DiRed Viper News Manager

Nov 30, 2021

A Riyadh, capitale dell’Arabia Saudita, si stanno realizzando le nuove linee della metropolitana: un sistema di trasporto pubblico che modernizza la vita della città. Il progetto, ambizioso e innovativo, comprende tanta tecnologia italiana. Nello specifico quella di Almaviva, azienda italiana leader nell’innovazione digitale a livello globale, oggi fortemente impegnata su alcuni settori strategici come quello dei trasporti (con progetti in Arabia Saudita, Finlandia, Uk e Usa), delle amministrazioni pubbliche (telemedicina e integrazione dei sistemi sanitari) e del sistema bancario (dove l’Italia è ancora indietro). Alberto Tripi, fondatore e presidente di Almaviva, è appena tornato da Dubai dove si sta svolgendo l’Expo 2020. Lì, raccontando l’impegno a supporto di quattro linee della nuova metropolitana di Riyadh, ha illustrato la visione della sua azienda e il ruolo dell’impresa italiana nello sviluppo del digitale. «Abbiamo cercato di dimostrare che l’Italia non è solo cibo e moda, ma anche tecnologia, informatica e digitale», spiega.
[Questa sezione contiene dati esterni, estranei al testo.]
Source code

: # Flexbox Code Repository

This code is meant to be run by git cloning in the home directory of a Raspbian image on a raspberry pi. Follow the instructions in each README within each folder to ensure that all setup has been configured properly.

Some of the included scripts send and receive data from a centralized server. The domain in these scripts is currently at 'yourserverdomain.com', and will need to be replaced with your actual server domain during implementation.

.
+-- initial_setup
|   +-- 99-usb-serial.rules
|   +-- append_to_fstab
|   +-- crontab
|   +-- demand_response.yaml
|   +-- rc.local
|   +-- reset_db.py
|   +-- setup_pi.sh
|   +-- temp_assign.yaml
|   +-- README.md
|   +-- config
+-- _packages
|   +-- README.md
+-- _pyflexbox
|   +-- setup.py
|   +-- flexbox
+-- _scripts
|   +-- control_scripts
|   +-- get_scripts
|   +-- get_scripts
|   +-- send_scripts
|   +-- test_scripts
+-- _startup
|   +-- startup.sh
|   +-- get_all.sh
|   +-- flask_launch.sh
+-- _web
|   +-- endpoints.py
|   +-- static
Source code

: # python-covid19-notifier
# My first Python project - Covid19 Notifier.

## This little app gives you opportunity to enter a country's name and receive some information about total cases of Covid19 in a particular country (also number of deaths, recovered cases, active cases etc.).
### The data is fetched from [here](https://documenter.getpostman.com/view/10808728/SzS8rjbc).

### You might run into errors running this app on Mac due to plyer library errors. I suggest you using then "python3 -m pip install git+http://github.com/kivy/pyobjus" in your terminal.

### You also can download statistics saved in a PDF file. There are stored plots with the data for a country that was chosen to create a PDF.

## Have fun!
Qual è il ruolo del nostro paese nella trasformazione digitale?
A Dubai sono partito da questa idea: il nostro paese non è più obbligato a trasformare le sue materie prime né l’economia è più fondata sul possesso di beni materiali. Alla base di tutto ci sono gli intangible asset: ovvero l’economia della conoscenza, dei dati e della sostenibilità. L’Italia ha le carte in regola per recitare un ruolo da protagonista in questo processo su scala globale. La scorsa settimana ho partecipato a Malaga al Simposio 2021 del Cotec, la Fondazione creata da Italia, Spagna e Portogallo per lo sviluppo delle tecnologie innovative. I tre co-Presidenti di Cotec – Filippo VI, re di Spagna, Marcelo Rebelo de Sousa, presidente del Portogallo e il nostro presidente Sergio Mattarella – hanno sottolineato che il profondo cambiamento in corso nel mondo non si basa più sulle materie prime ma sull’intelligenza e sulla fantasia.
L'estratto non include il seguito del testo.